If someone does attempt a break-in, unfortunately the police are still minutes away. So prevention is always the best medicine. Thieves generally operate on the following principles: they want maximum benefit for minimal risk. They look for opportunity and will typically choose easy "soft" targets over difficult "hard" targets. So what can you do? Use the following principles in your own home to transform your home into a "hard target", or one that's not worth the effort to try to get into.
Maximize Risk & Effort
Maximize risk to offenders (increasing the likelihood of detection, challenge and apprehension)
Maximize the effort required to commit crime (increasing the time, energy and resources required to commit crime)
Minimize Benefits & Opportunities
Minimize the actual and perceived benefits of crime (removing, minimizing or concealing crime attractors and rewards)
Minimize excuse making opportunities (removing conditions that encourage/facilitate rationalization of inappropriate behaviour).
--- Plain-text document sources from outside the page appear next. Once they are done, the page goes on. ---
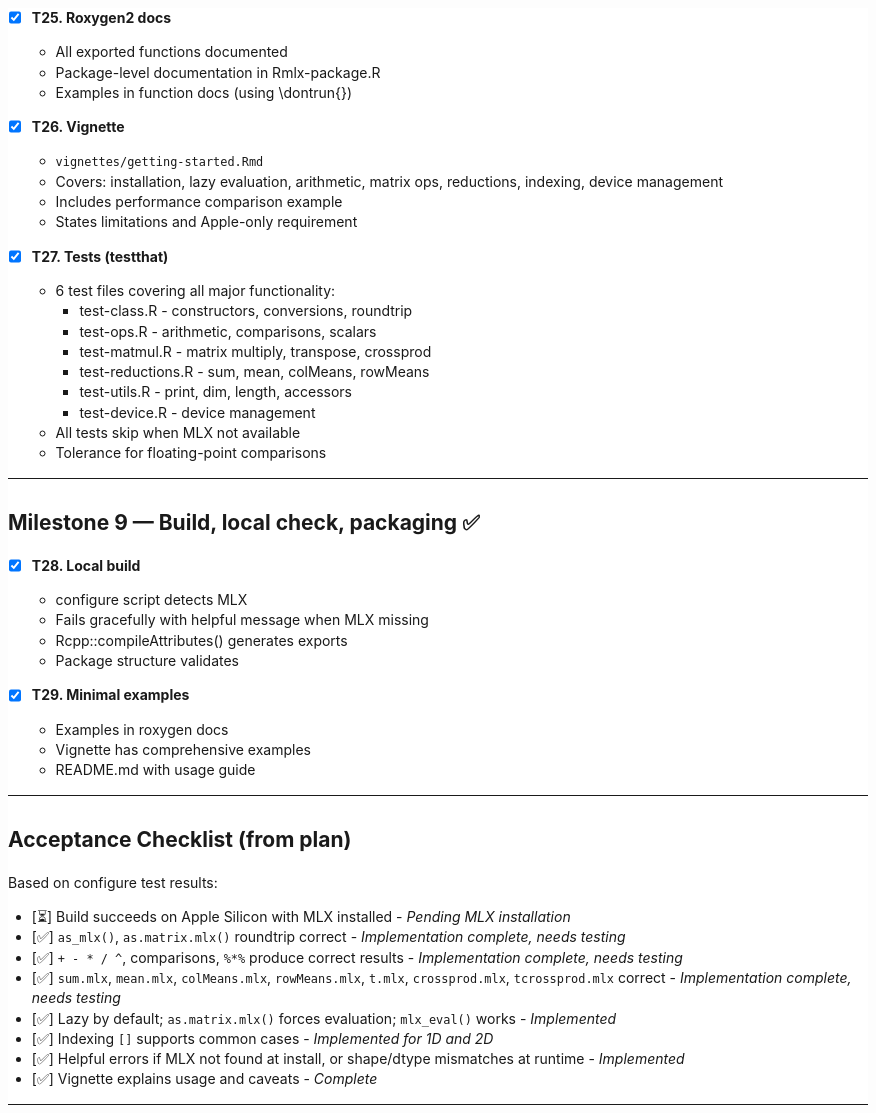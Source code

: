 - [x] **T25. Roxygen2 docs**
  - All exported functions documented
  - Package-level documentation in Rmlx-package.R
  - Examples in function docs (using \dontrun{})

- [x] **T26. Vignette**
  - `vignettes/getting-started.Rmd`
  - Covers: installation, lazy evaluation, arithmetic, matrix ops, reductions, indexing, device management
  - Includes performance comparison example
  - States limitations and Apple-only requirement

- [x] **T27. Tests (testthat)**
  - 6 test files covering all major functionality:
    - test-class.R - constructors, conversions, roundtrip
    - test-ops.R - arithmetic, comparisons, scalars
    - test-matmul.R - matrix multiply, transpose, crossprod
    - test-reductions.R - sum, mean, colMeans, rowMeans
    - test-utils.R - print, dim, length, accessors
    - test-device.R - device management
  - All tests skip when MLX not available
  - Tolerance for floating-point comparisons

---

## Milestone 9 — Build, local check, packaging ✅

- [x] **T28. Local build**
  - configure script detects MLX
  - Fails gracefully with helpful message when MLX missing
  - Rcpp::compileAttributes() generates exports
  - Package structure validates

- [x] **T29. Minimal examples**
  - Examples in roxygen docs
  - Vignette has comprehensive examples
  - README.md with usage guide

---

## Acceptance Checklist (from plan)

Based on configure test results:

- [⏳] Build succeeds on Apple Silicon with MLX installed - *Pending MLX installation*
- [✅] `as_mlx()`, `as.matrix.mlx()` roundtrip correct - *Implementation complete, needs testing*
- [✅] `+ - * / ^`, comparisons, `%*%` produce correct results - *Implementation complete, needs testing*
- [✅] `sum.mlx`, `mean.mlx`, `colMeans.mlx`, `rowMeans.mlx`, `t.mlx`, `crossprod.mlx`, `tcrossprod.mlx` correct - *Implementation complete, needs testing*
- [✅] Lazy by default; `as.matrix.mlx()` forces evaluation; `mlx_eval()` works - *Implemented*
- [✅] Indexing `[]` supports common cases - *Implemented for 1D and 2D*
- [✅] Helpful errors if MLX not found at install, or shape/dtype mismatches at runtime - *Implemented*
- [✅] Vignette explains usage and caveats - *Complete*

---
So what does this look like and how do we apply this for our home? Whether you're just out for 15 minutes to walk the dogs, or away for the weekend, follow the tips below and more all of the time. Think of other ideas that may work for your own home, using these principles as well.
Basic Home Safety Tips
Lock all main floor doors and windows.
Keep window coverings closed when not at home or when it's dark so they can't see inside.
Choose a good security system and use it!
Turn on a light near the front of the house that can be seen from the street.
Tell a trusted neighbor you won't be home so they can watch your property.
Use motion-activated outdoor lighting.
Lock all gates, sheds and garages.
Keep valuables covered and out of sight, and preferably locked up, especially things like building supplies which are in high demand.
Pay attention to unknown vehicles who may be scoping out your neighborhood for easy targets.
Install security cameras.
Get a (big loud) dog.
Look through the window before opening the door to anyone.
Join a neighborhood crime watch program.
Talk to your family and teach your kids how to do these things.
Don't think it can't happen to you. Be aware of your surroundings and consistently diligent, not complacent. The one time you forget to lock your shed or don't think you need to will probably be the time it gets broken into. So be diligent and always lock it, and regularly check the contents of your home, garage and shed as there's a possibility it may have been broken into without you knowing.
The key is consistent awareness and diligence.
If you do believe you were the victim of a theft, contact your local law enforcement office to report it right away. If you witness a theft in progress, do not intervene and put yourself at risk. Instead, put yourself in a safe location and call 911 immediately to give full descriptions of the intruders and their vehicles.